=== How to complete this task ===
Could you print exactly the lines from the one that contains "without using NFC" to the end of the data, both ends included, and nothing else? Skip the pictures.

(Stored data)
= Beginning of Section =
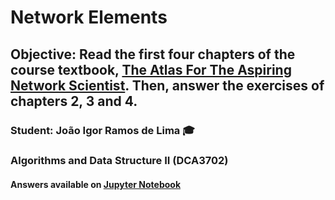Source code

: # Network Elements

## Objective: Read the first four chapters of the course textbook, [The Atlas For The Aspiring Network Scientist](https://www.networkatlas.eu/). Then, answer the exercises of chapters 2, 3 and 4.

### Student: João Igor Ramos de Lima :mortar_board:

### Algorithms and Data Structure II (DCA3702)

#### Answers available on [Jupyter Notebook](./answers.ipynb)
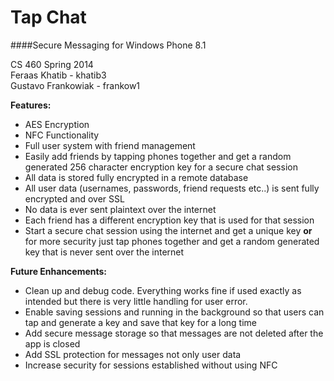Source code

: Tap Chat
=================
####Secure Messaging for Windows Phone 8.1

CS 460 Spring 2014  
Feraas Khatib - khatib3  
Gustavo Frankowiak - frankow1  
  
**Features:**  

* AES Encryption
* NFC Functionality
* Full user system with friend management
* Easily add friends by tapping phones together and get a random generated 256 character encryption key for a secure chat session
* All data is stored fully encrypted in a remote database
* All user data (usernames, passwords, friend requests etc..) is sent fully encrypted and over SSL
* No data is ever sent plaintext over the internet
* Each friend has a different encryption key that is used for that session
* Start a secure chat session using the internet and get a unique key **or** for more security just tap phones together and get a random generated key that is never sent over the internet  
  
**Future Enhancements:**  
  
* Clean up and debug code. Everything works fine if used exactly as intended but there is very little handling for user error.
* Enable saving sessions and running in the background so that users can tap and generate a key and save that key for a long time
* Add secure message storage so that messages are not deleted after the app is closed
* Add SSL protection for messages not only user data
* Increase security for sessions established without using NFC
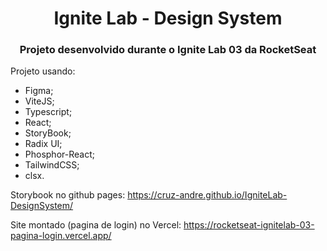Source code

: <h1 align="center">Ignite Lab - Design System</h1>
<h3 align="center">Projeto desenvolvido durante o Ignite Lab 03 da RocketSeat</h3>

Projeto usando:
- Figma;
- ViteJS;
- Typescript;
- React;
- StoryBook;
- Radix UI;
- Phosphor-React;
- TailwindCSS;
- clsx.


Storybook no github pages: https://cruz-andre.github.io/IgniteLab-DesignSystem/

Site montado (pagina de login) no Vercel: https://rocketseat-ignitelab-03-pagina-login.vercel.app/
= End of Section =
=== Output for this exercise ===
* Increase security for sessions established without using NFC
Source code

: <h1 align="center">Ignite Lab - Design System</h1>
<h3 align="center">Projeto desenvolvido durante o Ignite Lab 03 da RocketSeat</h3>

Projeto usando:
- Figma;
- ViteJS;
- Typescript;
- React;
- StoryBook;
- Radix UI;
- Phosphor-React;
- TailwindCSS;
- clsx.


Storybook no github pages: https://cruz-andre.github.io/IgniteLab-DesignSystem/

Site montado (pagina de login) no Vercel: https://rocketseat-ignitelab-03-pagina-login.vercel.app/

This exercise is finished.